Ghost Guard 2: Agents of Injustice Read online




  GHOST GUARD

  II

  AGENTS OF INJUSTICE

  J. Joseph Wright

  Text copyright 2016 by J. Joseph Wright

  Cover copyright 2016 by Krystle Wright

  Author’s website: jjosephwright.com

  Artist’s website: http://krystledesigns.wordpress.com/

  This is a work of fiction. Names, characters, places and incidents are the products of the author’s imagination or are used fictitiously. Any resemblance to actual persons, living or dead, events, or locales is entirely coincidental.

  It’s my most fervent wish for the whole world to read GHOST GUARD: AGENTS OF INJUSTICE. If you’d like to share it with your friends, please feel free. Just don’t make a material gain off of it, because that would constitute copyright infringement, and it wouldn’t be very nice. Thank you, J.

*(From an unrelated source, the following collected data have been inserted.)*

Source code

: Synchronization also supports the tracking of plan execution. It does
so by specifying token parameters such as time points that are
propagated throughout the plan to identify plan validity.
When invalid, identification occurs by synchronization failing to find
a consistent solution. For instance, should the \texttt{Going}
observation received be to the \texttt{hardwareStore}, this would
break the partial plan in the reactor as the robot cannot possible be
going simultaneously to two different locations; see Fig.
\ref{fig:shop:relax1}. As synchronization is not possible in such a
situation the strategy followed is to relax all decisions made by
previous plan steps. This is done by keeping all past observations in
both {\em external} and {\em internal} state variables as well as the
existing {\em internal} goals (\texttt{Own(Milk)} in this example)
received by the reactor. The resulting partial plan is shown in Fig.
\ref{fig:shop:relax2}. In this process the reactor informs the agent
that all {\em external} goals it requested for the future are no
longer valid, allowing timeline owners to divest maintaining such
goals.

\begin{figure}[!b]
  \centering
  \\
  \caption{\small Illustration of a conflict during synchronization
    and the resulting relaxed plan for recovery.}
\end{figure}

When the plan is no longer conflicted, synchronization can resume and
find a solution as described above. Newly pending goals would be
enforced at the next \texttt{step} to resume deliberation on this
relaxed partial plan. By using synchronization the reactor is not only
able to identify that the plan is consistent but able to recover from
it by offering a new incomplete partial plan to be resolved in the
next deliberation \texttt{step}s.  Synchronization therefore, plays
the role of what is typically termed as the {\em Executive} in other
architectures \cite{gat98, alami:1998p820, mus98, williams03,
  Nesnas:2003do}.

  Dedicated to my best friend, my love, my life…

  Krystle

  Yes, indeed, Polus, that is my doctrine; the men and women who are gentle and good are also happy, as I maintain, and the unjust and evil are miserable.

  ~ Socrates, Gorgias

  Chapter 1

  Sex with a dead man.

  It doesn’t sound like the most gratifying experience in the world. After all, how could a dead man possibly know a woman’s desires? And even if he did know, how could he realistically do anything about it? Turns out sex with the dead, as Abby Rhodes discovered, could be one of the most sensuous, deeply gratifying acts ever experienced.

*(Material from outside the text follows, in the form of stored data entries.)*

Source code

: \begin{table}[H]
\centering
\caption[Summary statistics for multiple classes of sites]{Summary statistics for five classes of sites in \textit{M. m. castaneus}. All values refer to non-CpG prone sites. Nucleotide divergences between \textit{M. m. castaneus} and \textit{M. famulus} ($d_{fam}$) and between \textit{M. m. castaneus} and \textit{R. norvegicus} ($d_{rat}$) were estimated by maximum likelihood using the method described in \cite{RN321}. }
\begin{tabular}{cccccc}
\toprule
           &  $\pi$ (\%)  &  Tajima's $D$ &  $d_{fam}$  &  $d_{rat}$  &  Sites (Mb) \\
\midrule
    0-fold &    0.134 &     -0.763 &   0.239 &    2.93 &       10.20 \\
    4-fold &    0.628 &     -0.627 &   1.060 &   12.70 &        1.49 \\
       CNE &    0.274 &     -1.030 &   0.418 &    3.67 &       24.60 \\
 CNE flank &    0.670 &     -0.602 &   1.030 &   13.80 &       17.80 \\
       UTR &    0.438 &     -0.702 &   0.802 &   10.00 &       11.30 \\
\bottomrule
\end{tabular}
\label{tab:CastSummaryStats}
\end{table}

  We’re not talking about necrophilia. She wasn’t screwing a corpse. She was making glorious and passionate love to a ghost. And what a ghost he was. The things he could do. The places he could reach. The intimate knowledge he had. She didn’t know how he knew, but he knew. All her innermost desires were fulfilled instantly. Not even one second after she’d think of it, he’d do it, taking his time. Slowly. Passionately. Skillfully.

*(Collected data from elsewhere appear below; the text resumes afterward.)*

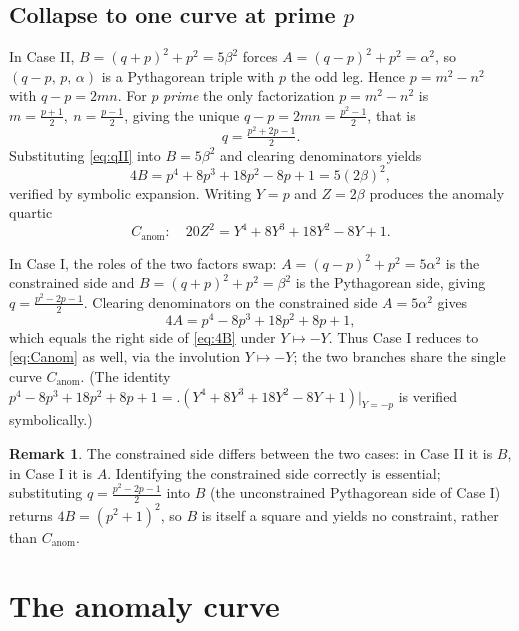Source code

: \documentclass[11pt,reqno]{amsart}
\theoremstyle{plain}
\theoremstyle{definition}
\newtheorem{remark}{Remark}
\newcommand{\Canom}{C_{\mathrm{anom}}}
\begin{document}
\subsection{Collapse to one curve at prime $p$}
In Case II, $B=(q+p)^{2}+p^{2}=5\beta^{2}$ forces $A=(q-p)^{2}+p^{2}=\alpha^{2}$, so
$(q-p,\,p,\,\alpha)$ is a Pythagorean triple with $p$ the odd leg. Hence
$p=m^{2}-n^{2}$ with $q-p=2mn$. For $p$ \emph{prime} the only factorization
$p=m^{2}-n^{2}$ is $m=\tfrac{p+1}{2},\ n=\tfrac{p-1}{2}$, giving the unique
$q-p=2mn=\tfrac{p^{2}-1}{2}$, that is
\begin{equation}\label{eq:qII}
q=\tfrac{p^{2}+2p-1}{2}.
\end{equation}
Substituting \eqref{eq:qII} into $B=5\beta^{2}$ and clearing denominators yields
\begin{equation}\label{eq:4B}
4B=p^{4}+8p^{3}+18p^{2}-8p+1=5(2\beta)^{2},
\end{equation}
verified by symbolic expansion. Writing $Y=p$ and $Z=2\beta$ produces the anomaly
quartic
\begin{equation}\label{eq:Canom}
\Canom\colon\quad 20Z^{2}=Y^{4}+8Y^{3}+18Y^{2}-8Y+1 .
\end{equation}

In Case I, the roles of the two factors swap: $A=(q-p)^{2}+p^{2}=5\alpha^{2}$ is the
constrained side and $B=(q+p)^{2}+p^{2}=\beta^{2}$ is the Pythagorean side, giving
$q=\tfrac{p^{2}-2p-1}{2}$. Clearing denominators on the constrained side $A=5\alpha^{2}$
gives
\begin{equation}\label{eq:4A}
4A=p^{4}-8p^{3}+18p^{2}+8p+1,
\end{equation}
which equals the right side of \eqref{eq:4B} under $Y\mapsto -Y$. Thus Case I reduces to
\eqref{eq:Canom} as well, via the involution $Y\mapsto-Y$; the two branches share the
single curve $\Canom$. (The identity $p^{4}-8p^{3}+18p^{2}+8p+1=
\bigl.(Y^{4}+8Y^{3}+18Y^{2}-8Y+1)\bigr|_{Y=-p}$ is verified symbolically.)

\begin{remark}
The constrained side differs between the two cases: in Case II it is $B$, in Case I it is
$A$. Identifying the constrained side correctly is essential; substituting
$q=\tfrac{p^{2}-2p-1}{2}$ into $B$ (the unconstrained Pythagorean side of Case I) returns
$4B=(p^{2}+1)^{2}$, so $B$ is itself a square and yields no constraint, rather than
$\Canom$.
\end{remark}

\section{The anomaly curve}
\end{document}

  She loved the way he loved her. She loved how he whispered her name, Abby…Abby…Abby, his voice gentler than a summer rain shower. She loved his smooth, tender touch by the warmth of the fireside.

  A flash in the distance, in the stormy Portland Eastside past the churning whitecaps of the Willamette. Seconds later a clap of thunder brought with it a flicker in the lights. Then the power went out completely, leaving them in sublime and sexy darkness.

  “Did you do that?” her tone gave away just enough playfulness while still exhibiting her sensual side. Rarely had she gotten to let that part of her show.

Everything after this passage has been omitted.